2.3. Ethanol availability sessions

Following the ORT test, rats were given access to 24 -h chronic intermittent ethanol sessions 3 days/week for 5 weeks using a three-bottle choice paradigm. The sessions began at the beginning of the dark cycle. The rats were weighed at the beginning of each session and received 3 bottles containing water, 15 % and 30 % ethanol. The bottles were removed 24 h later and weighed to measure ethanol and water consumption. Repeated-measures ANOVA was used to assess the effect of sex on ethanol consumption and total fluid intake. Linear regression models were used to assess potential correlations between object recognition behaviors and ethanol consumption levels.

3. Results

3.1. ORT training phase

During the initial Training Phase, female HAD-1 rats spent significantly more time in the object-containing section of the arena (i.e., Quadrant 1 vs the combination of Quadrants 2, 3, and 4: Fig. 2A; t₁₄ = 4.514, p < 0.001) and more time investigating the two identical objects (i.e., Quadrant 1A and Quadrant 1B: Fig. 2C; t₁₄ = 3.914, p < 0.01) compared to male HAD-1 rats. Despite this, no significant sex differences were observed in total time spent in the other quadrants (Fig. 2B). Moreover, there was a significant Sex*Quadrant interaction (Fig. 2D; F_3,56 = 4.926, p < 0.01) and a main effect of sex (F_1,56 = 8.923, p < 0.01) on the total number of rears. Post-hoc analyses revealed that female HAD-1 rats made more rears than male HAD-1 rats in the object-containing areas (t₅₆ = 3.414, p < 0.001) and the opposite end of the arena (i.e., Quadrant 4: t₅₆ = 3.181, p < 0.001).

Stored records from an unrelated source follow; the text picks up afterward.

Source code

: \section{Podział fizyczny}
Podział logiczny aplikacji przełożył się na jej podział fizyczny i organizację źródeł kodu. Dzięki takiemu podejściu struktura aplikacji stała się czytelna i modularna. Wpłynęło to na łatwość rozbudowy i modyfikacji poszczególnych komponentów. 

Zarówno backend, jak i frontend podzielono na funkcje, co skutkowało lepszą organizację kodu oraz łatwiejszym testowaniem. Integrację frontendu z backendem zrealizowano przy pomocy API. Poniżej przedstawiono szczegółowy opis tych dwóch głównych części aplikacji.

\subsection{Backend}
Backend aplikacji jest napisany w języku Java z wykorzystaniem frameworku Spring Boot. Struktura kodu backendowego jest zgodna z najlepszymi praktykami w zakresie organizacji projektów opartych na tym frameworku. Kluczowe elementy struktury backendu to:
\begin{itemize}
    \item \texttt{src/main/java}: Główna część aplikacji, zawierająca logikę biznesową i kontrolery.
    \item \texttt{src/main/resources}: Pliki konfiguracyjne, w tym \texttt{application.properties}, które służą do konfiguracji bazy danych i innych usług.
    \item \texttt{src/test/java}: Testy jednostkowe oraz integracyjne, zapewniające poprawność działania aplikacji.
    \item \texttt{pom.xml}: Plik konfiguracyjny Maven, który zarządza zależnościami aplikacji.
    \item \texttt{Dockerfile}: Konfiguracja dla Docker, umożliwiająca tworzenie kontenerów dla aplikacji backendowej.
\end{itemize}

Fig. 2. — A) Female rats spent more time investigating the objects than male rats (* = p < 0.01). B) There were no sex differences in the time spent in the other three quadrants. C) Female rats reared more in the object quadrant than male rats (** = p < 0.001). D) There was a significant Sex*Quadrant interaction (* = p < 0.01) and a main effect of sex (* = p < 0.01) on rearing behaviors during the sample trial. Post-hoc analysis revealed that female rats made more rears in than male rats in first (** = p < 0.001) and the fourth (** = p < 0.001) quadrants.

3.2. Testing phase

During the subsequent Testing Phase, the sex difference in amount of time spent in the object-containing quadrant reached marginal significance (i.e., Quadrant 1 vs the combination of Quadrants 2, 3, and 4: Fig. 3A; t₁₄ = 2.063, p = 0.058), with female HAD-1 rats occupying the object-containing quadrant longer than male HAD-1 rats. No further sex differences were observed in the time spent in other quadrants (Fig. 3B), time spent investigating the objects (Fig. 3C) or total number of rears made during the test session (Fig. 3D). Both male and female HAD-1 rats tended to investigate the novel object (female: 17.75 ± 3.05 s; male: 10.88 ± 3.32 s) more than the familiar object (female: 10.38 ± 2.86 s; male: 7.00 ± 1.89 s). This suggests no significant sex difference in the ability to discriminate a novel vs familiar object.

Fig. 3. — A) Female rats spent more time exploring the object quadrant than male rats (+ = p @ 0.058). There were no further sex differences in B) the time spent in the other three quadrants, C) time exploring the objects, or D) rearing behaviors during the test trial.

3.3. Ethanol consumption

Ethanol consumption was calculated by combining g/kg intake levels from the 15 % and 30 % EtOH-containing bottles. Male HAD rats consumed more alcohol from the 30 % bottle (82.69 ml on average) than from the 15 % bottle (62.70 ml on average), however this difference did not reach significance (t(5) < 1. Although female HAD rats consumed less alcohol from the 30 % bottle (71.38 ml on average) than from the 15 % bottle (98.77 ml on average) this difference did not reach significance (t(5) < 1.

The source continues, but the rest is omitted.